Classifying entries based on a field using Openrefine
Example: Classifying primary and secondary schools based on school name
In a dataset containing a collection of educational institutions (primary schools and secondary schools) you can identify the type of an institution based institution name.
- By clicking an arrow on the left column name go to
school name
>edit column
>add column based on this column
. - Enter the the new column name, example school type
- Put an expression
if(value.contains('PRIMARY SCHOOL'), 'primary', 'secondary')
- Click
OK
This will create a new column with a value of either primary or secondary based on the value of school name.
The general syntax of an 'if' expression used in this case is
if (test_condition, true_result, false_result)
An expression if(value.contains('PRIMARY SCHOOL'), 'primary', 'secondary')
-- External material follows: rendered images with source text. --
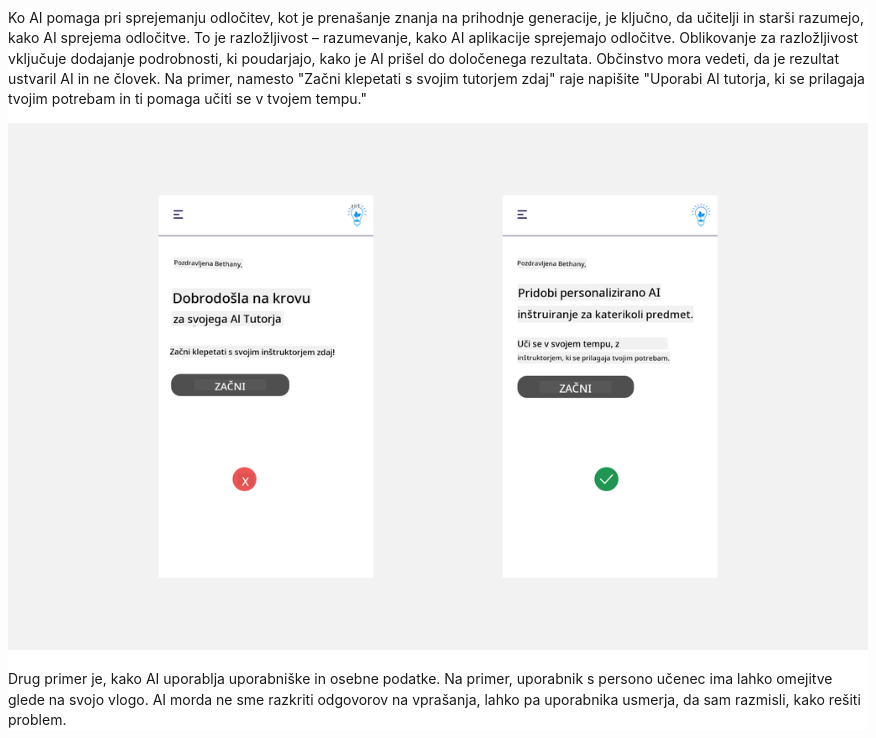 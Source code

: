Ko AI pomaga pri sprejemanju odločitev, kot je prenašanje znanja na prihodnje generacije, je ključno, da učitelji in starši razumejo, kako AI sprejema odločitve. To je razložljivost – razumevanje, kako AI aplikacije sprejemajo odločitve. Oblikovanje za razložljivost vključuje dodajanje podrobnosti, ki poudarjajo, kako je AI prišel do določenega rezultata. Občinstvo mora vedeti, da je rezultat ustvaril AI in ne človek. Na primer, namesto "Začni klepetati s svojim tutorjem zdaj" raje napišite "Uporabi AI tutorja, ki se prilagaja tvojim potrebam in ti pomaga učiti se v tvojem tempu."

![pristajalna stran aplikacije s poudarjeno razložljivostjo v AI aplikacijah](../../../translated_images/explanability-in-ai.134426a96b498fbfdc80c75ae0090aedc0fc97424ae0734fccf7fb00a59a20d9.sl.png)

Drug primer je, kako AI uporablja uporabniške in osebne podatke. Na primer, uporabnik s persono učenec ima lahko omejitve glede na svojo vlogo. AI morda ne sme razkriti odgovorov na vprašanja, lahko pa uporabnika usmerja, da sam razmisli, kako rešiti problem.
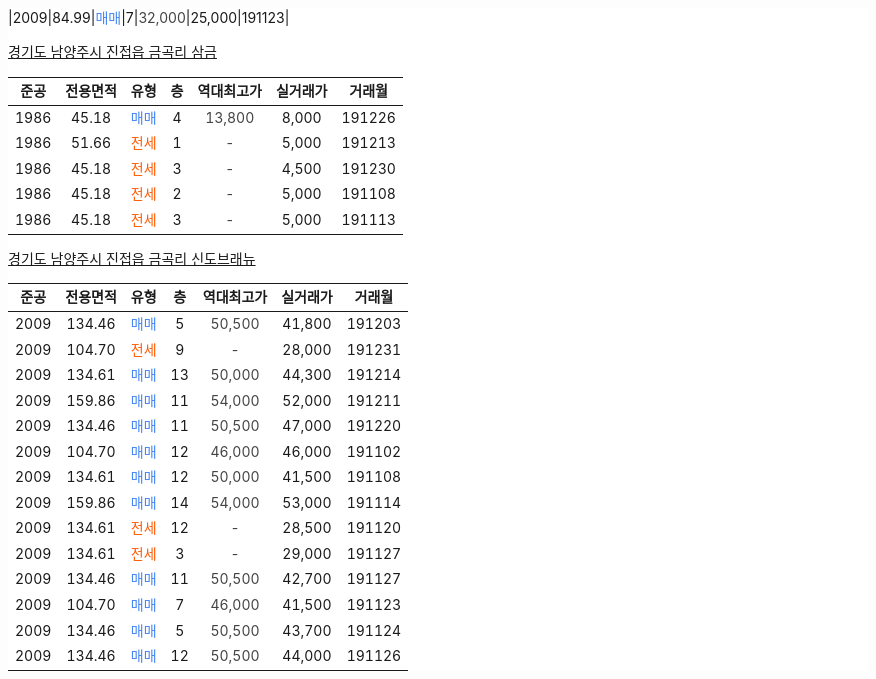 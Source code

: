 |2009|84.99|<span style="color:#4285f3">매매</span>|7|<span style="color:#444444">32,000</span>|25,000|191123|

[경기도 남양주시 진접읍 금곡리 삼금](https://search.naver.com/search.naver?query=%EA%B2%BD%EA%B8%B0%EB%8F%84+%EB%82%A8%EC%96%91%EC%A3%BC%EC%8B%9C+%EC%A7%84%EC%A0%91%EC%9D%8D+%EA%B8%88%EA%B3%A1%EB%A6%AC+%EC%82%BC%EA%B8%88)

|준공|전용면적|유형|층|역대최고가|실거래가|거래월|
|:---:|:---:|:---:|:---:|:---:|:---:|:---:|
|1986|45.18|<span style="color:#4285f3">매매</span>|4|<span style="color:#444444">13,800</span>|8,000|191226|
|1986|51.66|<span style="color:#ff5a00">전세</span>|1|<span style="color:#444444">-</span>|5,000|191213|
|1986|45.18|<span style="color:#ff5a00">전세</span>|3|<span style="color:#444444">-</span>|4,500|191230|
|1986|45.18|<span style="color:#ff5a00">전세</span>|2|<span style="color:#444444">-</span>|5,000|191108|
|1986|45.18|<span style="color:#ff5a00">전세</span>|3|<span style="color:#444444">-</span>|5,000|191113|

[경기도 남양주시 진접읍 금곡리 신도브래뉴](https://search.naver.com/search.naver?query=%EA%B2%BD%EA%B8%B0%EB%8F%84+%EB%82%A8%EC%96%91%EC%A3%BC%EC%8B%9C+%EC%A7%84%EC%A0%91%EC%9D%8D+%EA%B8%88%EA%B3%A1%EB%A6%AC+%EC%8B%A0%EB%8F%84%EB%B8%8C%EB%9E%98%EB%89%B4)

|준공|전용면적|유형|층|역대최고가|실거래가|거래월|
|:---:|:---:|:---:|:---:|:---:|:---:|:---:|
|2009|134.46|<span style="color:#4285f3">매매</span>|5|<span style="color:#444444">50,500</span>|41,800|191203|
|2009|104.70|<span style="color:#ff5a00">전세</span>|9|<span style="color:#444444">-</span>|28,000|191231|
|2009|134.61|<span style="color:#4285f3">매매</span>|13|<span style="color:#444444">50,000</span>|44,300|191214|
|2009|159.86|<span style="color:#4285f3">매매</span>|11|<span style="color:#444444">54,000</span>|52,000|191211|
|2009|134.46|<span style="color:#4285f3">매매</span>|11|<span style="color:#444444">50,500</span>|47,000|191220|
|2009|104.70|<span style="color:#4285f3">매매</span>|12|<span style="color:#444444">46,000</span>|46,000|191102|
|2009|134.61|<span style="color:#4285f3">매매</span>|12|<span style="color:#444444">50,000</span>|41,500|191108|
|2009|159.86|<span style="color:#4285f3">매매</span>|14|<span style="color:#444444">54,000</span>|53,000|191114|
|2009|134.61|<span style="color:#ff5a00">전세</span>|12|<span style="color:#444444">-</span>|28,500|191120|
|2009|134.61|<span style="color:#ff5a00">전세</span>|3|<span style="color:#444444">-</span>|29,000|191127|
|2009|134.46|<span style="color:#4285f3">매매</span>|11|<span style="color:#444444">50,500</span>|42,700|191127|
|2009|104.70|<span style="color:#4285f3">매매</span>|7|<span style="color:#444444">46,000</span>|41,500|191123|
|2009|134.46|<span style="color:#4285f3">매매</span>|5|<span style="color:#444444">50,500</span>|43,700|191124|
|2009|134.46|<span style="color:#4285f3">매매</span>|12|<span style="color:#444444">50,500</span>|44,000|191126|


<script async src="//pagead2.googlesyndication.com/pagead/js/adsbygoogle.js"></script>

<ins class="adsbygoogle"
     style="display:block"
     data-ad-client="ca-pub-1142216861245946"
     data-ad-slot="4805727019"
     data-ad-format="auto"
     data-full-width-responsive="true"></ins>
<script>
(adsbygoogle = window.adsbygoogle || []).push({});
</script>
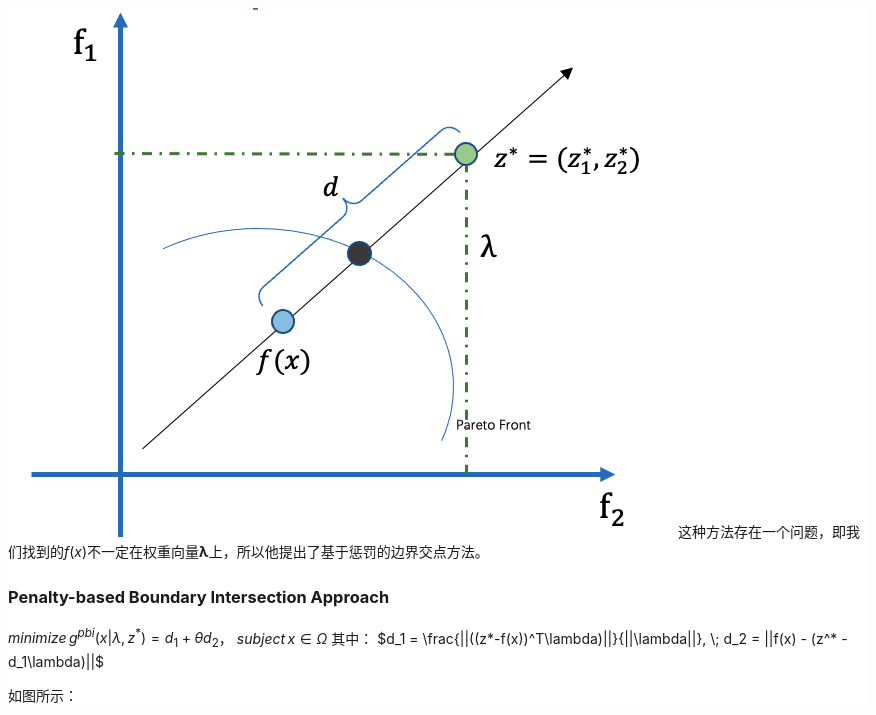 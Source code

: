 ![](./bi.png)
这种方法存在一个问题，即我们找到的$f(x)$不一定在权重向量$\bm{\lambda}$上，所以他提出了基于惩罚的边界交点方法。

### Penalty-based Boundary Intersection Approach
$minimize \, g^{pbi}(x|\lambda, z^*) = d_1 + \theta d_2$，
$subject \, x \in \Omega$
其中：
$d_1 = \frac{||((z*-f(x))^T\lambda)||}{||\lambda||}, \; d_2 = ||f(x) - (z^* - d_1\lambda)||$

如图所示： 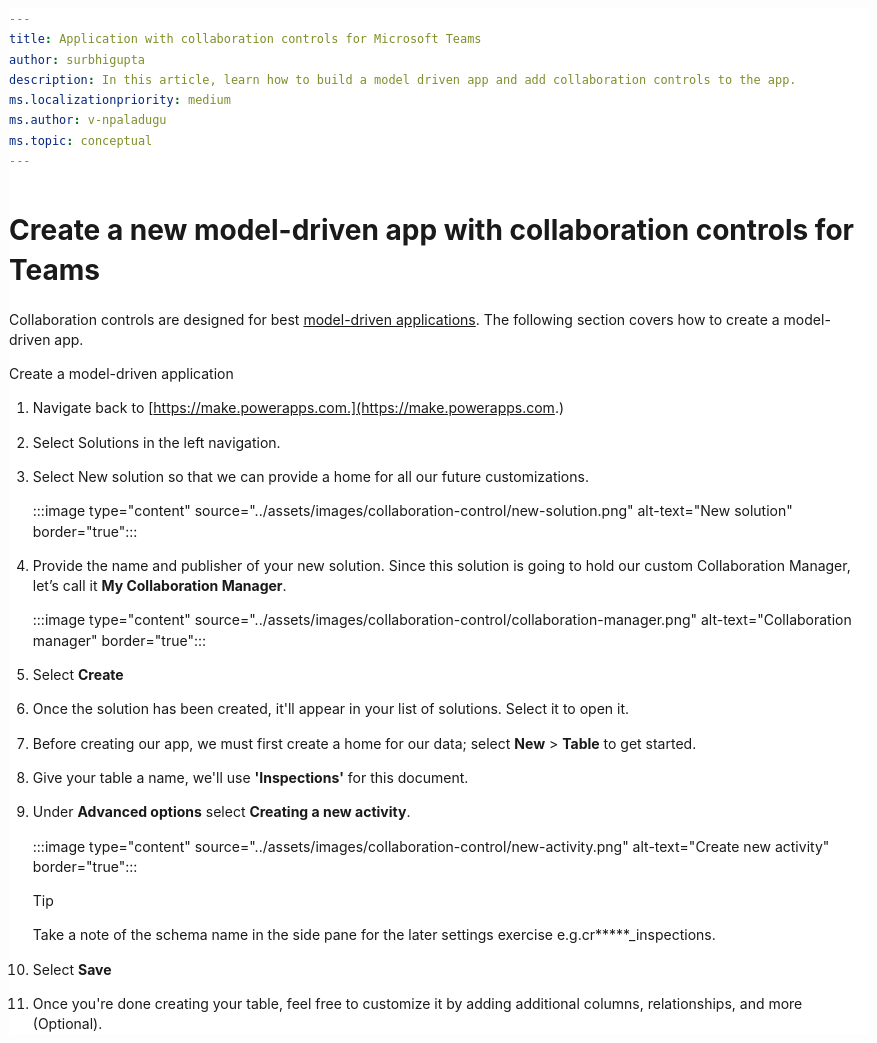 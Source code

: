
 ```yaml
---
title: Application with collaboration controls for Microsoft Teams
author: surbhigupta
description: In this article, learn how to build a model driven app and add collaboration controls to the app.
ms.localizationpriority: medium
ms.author: v-npaladugu
ms.topic: conceptual
---
```


# Create a new model-driven app with collaboration controls for Teams

Collaboration controls are designed for best [model-driven applications](/power-apps/maker/model-driven-apps/model-driven-app-overview). The following section covers how to create a model-driven app.

Create a model-driven application

1. Navigate back to [https://make.powerapps.com.](https://make.powerapps.com.)

1. Select Solutions in the left navigation.

1. Select New solution so that we can provide a home for all our future customizations.

   :::image type="content" source="../assets/images/collaboration-control/new-solution.png" alt-text="New solution" border="true":::

1. Provide the name and publisher of your new solution. Since this solution is going to hold our custom Collaboration Manager, let’s call it **My Collaboration Manager**.

   :::image type="content" source="../assets/images/collaboration-control/collaboration-manager.png" alt-text="Collaboration manager" border="true":::

1. Select **Create**

1. Once the solution has been created, it'll appear in your list of solutions. Select it to open it.

1. Before creating our app, we must first create a home for our data; select **New** > **Table** to get started.

1. Give your table a name, we'll use **'Inspections'** for this document.

1. Under **Advanced options** select **Creating a new activity**.

   :::image type="content" source="../assets/images/collaboration-control/new-activity.png" alt-text="Create new activity" border="true":::

    > [!TIP]
    > Take a note of the schema name in the side pane for the later settings exercise e.g.cr*****_inspections.

1. Select **Save**

1. Once you're done creating your table, feel free to customize it by adding additional
columns, relationships, and more (Optional).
will return a value of 'primary' if the school name contains text 'PRIMARY SCHOOL' it will return 'secondary school'.
In this way you can have a classified dataset
Sample custom script for classifying schools
You can also use custom scripts to classify datasets based on a certain field.
A tz-data-cleaning repository contains a Python script called categorize_schools.py that can be used to classify schools in csv format based on their names.
You can use this script by running
python categorize_schools.py <path/to/input-1.csv>
So if the dataset is named schools_data.scv
you will have to run python categorize_schools_data.py schools_data.csv
which will produce an output file Schools/schools_data.csv
For this script to work you need have python installed in your system and your dataset must contain a filed called name or School or Particular .